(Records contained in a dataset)
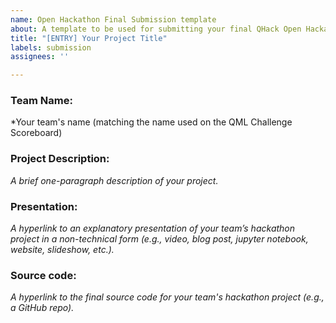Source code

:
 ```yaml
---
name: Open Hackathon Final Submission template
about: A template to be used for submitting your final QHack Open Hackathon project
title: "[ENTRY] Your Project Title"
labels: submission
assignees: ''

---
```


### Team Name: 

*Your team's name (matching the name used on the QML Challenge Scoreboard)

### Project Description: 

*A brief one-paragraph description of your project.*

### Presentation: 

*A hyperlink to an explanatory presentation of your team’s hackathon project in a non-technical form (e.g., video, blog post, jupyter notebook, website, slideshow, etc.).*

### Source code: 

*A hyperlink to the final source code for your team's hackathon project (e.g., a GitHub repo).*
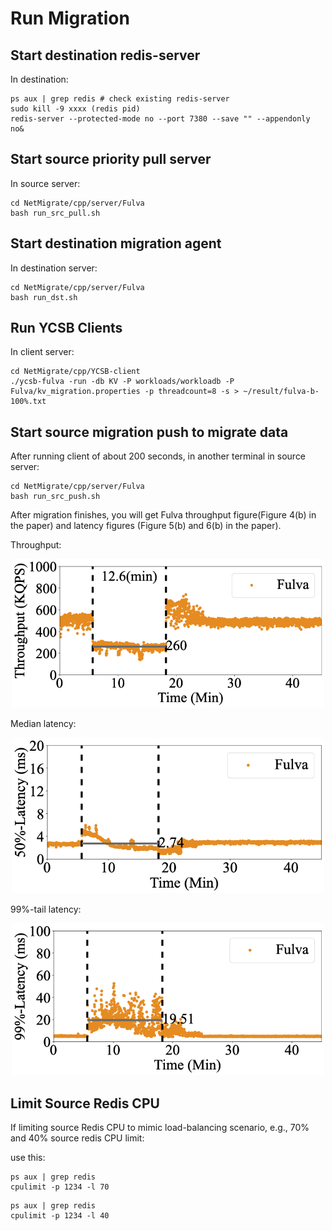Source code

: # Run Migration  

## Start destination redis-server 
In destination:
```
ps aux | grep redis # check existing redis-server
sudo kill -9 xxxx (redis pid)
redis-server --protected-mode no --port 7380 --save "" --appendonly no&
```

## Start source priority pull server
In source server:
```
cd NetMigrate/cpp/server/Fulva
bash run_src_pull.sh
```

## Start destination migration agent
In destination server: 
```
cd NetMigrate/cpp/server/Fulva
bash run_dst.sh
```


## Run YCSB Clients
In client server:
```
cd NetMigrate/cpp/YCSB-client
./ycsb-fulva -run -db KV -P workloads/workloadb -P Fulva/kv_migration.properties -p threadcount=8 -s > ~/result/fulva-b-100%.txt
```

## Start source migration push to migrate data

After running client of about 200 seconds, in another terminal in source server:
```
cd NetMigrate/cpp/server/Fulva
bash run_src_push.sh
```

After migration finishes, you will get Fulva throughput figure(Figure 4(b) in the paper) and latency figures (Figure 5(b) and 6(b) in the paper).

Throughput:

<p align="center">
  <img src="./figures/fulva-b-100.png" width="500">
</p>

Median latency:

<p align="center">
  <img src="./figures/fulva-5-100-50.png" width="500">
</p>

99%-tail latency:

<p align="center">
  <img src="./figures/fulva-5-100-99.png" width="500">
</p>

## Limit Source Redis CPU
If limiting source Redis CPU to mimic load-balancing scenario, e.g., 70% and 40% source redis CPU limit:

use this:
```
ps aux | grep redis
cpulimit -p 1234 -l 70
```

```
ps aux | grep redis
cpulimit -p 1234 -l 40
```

---

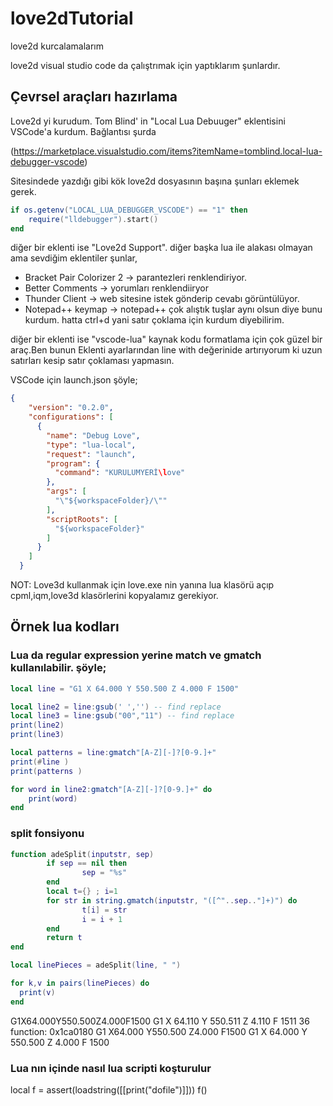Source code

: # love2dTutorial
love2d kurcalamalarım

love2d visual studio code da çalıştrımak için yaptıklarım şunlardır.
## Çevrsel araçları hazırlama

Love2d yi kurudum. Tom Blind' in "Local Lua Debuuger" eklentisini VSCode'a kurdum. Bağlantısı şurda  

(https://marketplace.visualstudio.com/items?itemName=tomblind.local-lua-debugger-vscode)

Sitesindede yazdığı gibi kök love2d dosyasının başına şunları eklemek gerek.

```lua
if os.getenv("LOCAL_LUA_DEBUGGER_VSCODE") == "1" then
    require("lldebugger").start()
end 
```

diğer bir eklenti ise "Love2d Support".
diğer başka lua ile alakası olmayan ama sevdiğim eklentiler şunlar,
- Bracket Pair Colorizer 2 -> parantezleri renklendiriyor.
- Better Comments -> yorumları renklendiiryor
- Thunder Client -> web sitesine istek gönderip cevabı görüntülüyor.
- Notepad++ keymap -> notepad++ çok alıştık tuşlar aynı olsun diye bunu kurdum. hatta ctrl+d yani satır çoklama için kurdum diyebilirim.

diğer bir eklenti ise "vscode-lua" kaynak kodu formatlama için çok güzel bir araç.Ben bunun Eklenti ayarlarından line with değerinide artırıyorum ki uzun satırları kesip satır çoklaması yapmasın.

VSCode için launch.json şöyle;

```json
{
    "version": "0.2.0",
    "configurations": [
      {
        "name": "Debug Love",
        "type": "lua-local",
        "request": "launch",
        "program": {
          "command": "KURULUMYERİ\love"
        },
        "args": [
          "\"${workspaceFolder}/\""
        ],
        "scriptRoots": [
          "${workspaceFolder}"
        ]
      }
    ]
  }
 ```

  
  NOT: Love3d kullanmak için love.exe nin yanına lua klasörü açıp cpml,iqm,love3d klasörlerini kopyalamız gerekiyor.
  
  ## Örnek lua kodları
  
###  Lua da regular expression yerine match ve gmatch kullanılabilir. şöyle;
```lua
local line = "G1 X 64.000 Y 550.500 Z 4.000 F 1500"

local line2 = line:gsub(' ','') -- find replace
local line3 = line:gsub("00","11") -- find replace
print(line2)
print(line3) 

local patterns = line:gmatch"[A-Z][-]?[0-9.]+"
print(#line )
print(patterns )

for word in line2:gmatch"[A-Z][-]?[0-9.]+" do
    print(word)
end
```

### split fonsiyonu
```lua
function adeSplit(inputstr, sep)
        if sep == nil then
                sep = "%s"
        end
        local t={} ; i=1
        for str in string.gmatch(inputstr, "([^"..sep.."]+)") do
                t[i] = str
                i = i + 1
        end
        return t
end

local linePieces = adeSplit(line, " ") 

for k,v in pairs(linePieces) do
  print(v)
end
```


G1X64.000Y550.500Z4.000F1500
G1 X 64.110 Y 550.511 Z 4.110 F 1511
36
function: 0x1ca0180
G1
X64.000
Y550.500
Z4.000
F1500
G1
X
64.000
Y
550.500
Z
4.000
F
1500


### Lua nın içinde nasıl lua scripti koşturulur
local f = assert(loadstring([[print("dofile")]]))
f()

> _WHAT YOU SHOULD DO_: Check every line above for the word "about" and copy those that have it.

> _ANSWER TO THIS TASK_:
about: A template to be used for submitting your final QHack Open Hackathon project
After running client of about 200 seconds, in another terminal in source server:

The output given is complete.